Identifiers 2.0 new internal WD
Markus Demleitner
msdemlei at ari.uni-heidelberg.de
Wed May 13 14:38:05 CEST 2015
Hi Norman,
On Tue, May 12, 2015 at 05:49:52PM +0100, Norman Gray wrote:
> p4, just before Sect. 1.1: 'this standard sets the parameters left
> open defined for application use'. It looks as if this sentence
> has become a little garbled. Also, it would be useful (for more
> legalistic readers such as me) to highlight which
> 'implementation-defined' options are being defined. Do you mean
> simply 'we set the <scheme> to be "ivo:" '? In that case, I think
> this sentence looks more heavyweight than intended, and might be
> simply omitted, or replaced by a reference to Sect. 2.

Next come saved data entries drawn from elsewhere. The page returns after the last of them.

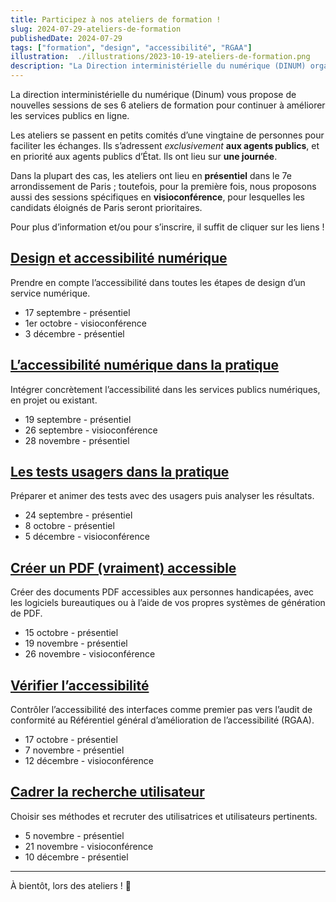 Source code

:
 ```yaml
---
title: Participez à nos ateliers de formation !
slug: 2024-07-29-ateliers-de-formation
publishedDate: 2024-07-29
tags: ["formation", "design", "accessibilité", "RGAA"]
illustration:  ./illustrations/2023-10-19-ateliers-de-formation.png
description: "La Direction interministérielle du numérique (DINUM) organise 6 ateliers de formation sur le design, la recherche utilisateur, l'accessibilité pour aider les agents à améliorer les services publics en ligne."
---
```


<p class="fr-text--lead">La direction interministérielle du numérique (Dinum) vous propose de nouvelles sessions de ses 6 ateliers de formation pour continuer à améliorer les services publics en ligne. </p>
<p>Les ateliers se passent en petits comités d’une vingtaine de personnes pour faciliter les échanges. Ils s’adressent <em>exclusivement</em> <strong>aux agents publics</strong>, et en priorité aux agents publics d’État. Ils ont lieu sur <strong>une journée</strong>.</p> 
<p>Dans la plupart des cas, les ateliers ont lieu en <strong>présentiel</strong> dans le 7e arrondissement de Paris ; toutefois, pour la première fois, nous proposons aussi des sessions spécifiques en <strong>visioconférence</strong>, pour lesquelles les candidats éloignés de Paris seront prioritaires. 
</p>

Pour plus d’information et/ou pour s’inscrire, il suffit de cliquer sur les liens&nbsp;!

<h2 class="fr-mt-4w fr-h6"><a href="/formations/accessibilite/atelier-accessibilite-designer/">Design et accessibilité numérique</a></h2>

Prendre en compte l’accessibilité dans toutes les étapes de design d’un service numérique.

- 17 septembre - présentiel
- 1er octobre - visioconférence
- 3 décembre - présentiel

<h2 class="fr-mt-4w fr-h6"><a href="/formations/accessibilite/atelier-accessibilite-pratique/">L’accessibilité numérique dans la pratique</a></h2>

Intégrer concrètement l’accessibilité dans les services publics numériques, en projet ou existant.

- 19 septembre - présentiel
- 26 septembre - visioconférence
- 28 novembre - présentiel

<h2 class="fr-mt-4w fr-h6"><a href="/formations/recherche-utilisateur/atelier-test-usager/">Les tests usagers dans la pratique</a></h2>

Préparer et animer des tests avec des usagers puis analyser les résultats.  

- 24 septembre - présentiel
- 8 octobre - présentiel
- 5 décembre - visioconférence 

<h2 class="fr-mt-4w fr-h6"><a href="/formations/accessibilite/atelier-pdf-accessible/">Créer un PDF (vraiment) accessible</a></h2>

Créer des documents PDF accessibles aux personnes handicapées, avec les logiciels bureautiques ou à l’aide de vos propres systèmes de génération de PDF.

- 15 octobre - présentiel
- 19 novembre - présentiel
- 26 novembre - visioconférence

<h2 class="fr-mt-4w fr-h6"><a href="/formations/accessibilite/atelier-coder-accessible/">Vérifier l’accessibilité</a></h2>

Contrôler l’accessibilité des interfaces comme premier pas vers l’audit de conformité au Référentiel général d’amélioration de l’accessibilité (RGAA).

- 17 octobre - présentiel
- 7 novembre - présentiel
- 12 décembre - visioconférence

<h2 class="fr-mt-4w fr-h6"><a href="/formations/recherche-utilisateur/atelier-cadrer-recherche-utilisateur/">Cadrer la recherche utilisateur</a></h2>

Choisir ses méthodes et recruter des utilisatrices et utilisateurs pertinents.

- 5 novembre - présentiel
- 21 novembre - visioconférence
- 10 décembre - présentiel

<hr/>

À bientôt, lors des ateliers&nbsp;! <span aria-hidden="true">👋</span>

Well, what I wanted to express here is that we define what our
authorities look like, how to compare our URIs, and so forth.
RFC 3986 actually gives you quite a bit of freedom in crafting your
URIs' shape and machinery to match your use cases.
As to the formulation, Mark had already noticed the sentence was
broken, and with his feedback the current formulation is:
Essentially, this standard sets the parameters left open for
application use by RFC 3986.
Do you think that better matches what I'm trying to say?
> If it's not _necessary_ to permit percent-encoding, it might be
> worth forbidding them -- this avoids worrying about edge cases such
> as decoding '?10%2521', which decodes to '?10%21', which _doesn't_
> decode to '?10!' (one must percent-decode at most once).
Version 1 did indeed entirely forbid percent-encoding, but I felt we
need to lift that requirement now that we admit that we're not only
dealing with references into the Registry any more. In particular, I
expect the query part in pubDIDs will frequently just be a partial
file system path on the operators' hard disks. That might very well
contain URI reserved or even non-ASCII characters.
Now, if we forbid percent-encoded characters (which sounds very
attractive to me, too), people in such situations will percent-encode
anyway, because they're so used to doing that from HTTP URIs, and
they'll be cross with us if we tell them their IVOIDs are invalid, or
they'll have to use horrible hacks and blame us for it.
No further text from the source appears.